The City of Children, located in the outskirts of Budapest, Hungary, is a housing facility for children seeking help from their dysfunctional and poverty-stricken families. New York based photographer Monika Merva, a first generation American of Hungarian descent, has been returning here over the course of seven years to document the everyday life of the children who have made this place their home. Merva’s interest in portraiture, children and her desire to help others through photography, led her to meet with the director of the children’s home. It wasn’t until a year later that she gained permission to photograph there in what would become her series, The City of Children.
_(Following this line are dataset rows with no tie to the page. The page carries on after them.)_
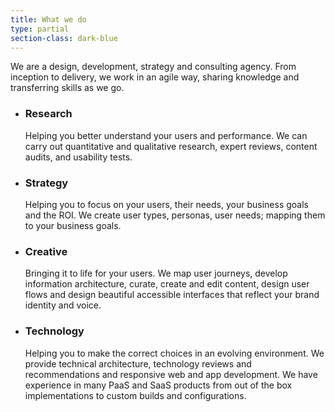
 ```yaml
---
title: What we do
type: partial
section-class: dark-blue
---
```

We are a design, development, strategy and consulting agency. From inception to delivery, we work in an agile way, sharing knowledge and transferring skills as we go.

<ul class="services-list">
	<li class="services-list__item--research">
		<h3>Research</h3>
		Helping you better understand your users and performance. We can carry out quantitative and qualitative research, expert reviews, content audits, and usability tests.
	</li>
	<li class="services-list__item--strategy">
		<h3>Strategy</h3>
		Helping you to focus on your users, their needs, your business goals and the ROI. We create user types, personas, user needs; mapping them to your business goals.
	</li>
	<li class="services-list__item--creative">
		<h3>Creative</h3>
		Bringing it to life for your users. We map user journeys, develop information architecture, curate, create and edit content, design user flows and design beautiful accessible interfaces that reflect your brand identity and voice.
	</li>
	<li class="services-list__item--technology">
		<h3>Technology</h3>
		Helping you to make the correct choices in an evolving environment. We provide technical architecture, technology reviews and recommendations and responsive web and app development. We have experience in many PaaS and SaaS products from out of the box implementations to custom builds and configurations.
	</li>
</ul>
Merva tells the bittersweet story of children and teens growing up together, away from their families. Despite this, the children lead normal lives. They commute to the city to attend school. At the end of the day they return home where they are supervised by adults. They have chores and homework, are given an allowance, and have curfews.
Getting through to the children was a challenge, but speaking the language was definitely an asset for Merva. On her first day, Merva was handed to an older girl who introduced her to the community of children. Half way through her visit, Merva was given the nod to stay on, and has been returning for seven years, able to see the children grow and evolve and eventually move on.
According to Merva, at first glance, you might see the subjects of these portraits as distinctly different from yourself. Look deeper and you begin to see the commonality of our life experiences. The connection may be the memory of teen-age angst, a feeling of isolation, or the joy of laughing with a great friend.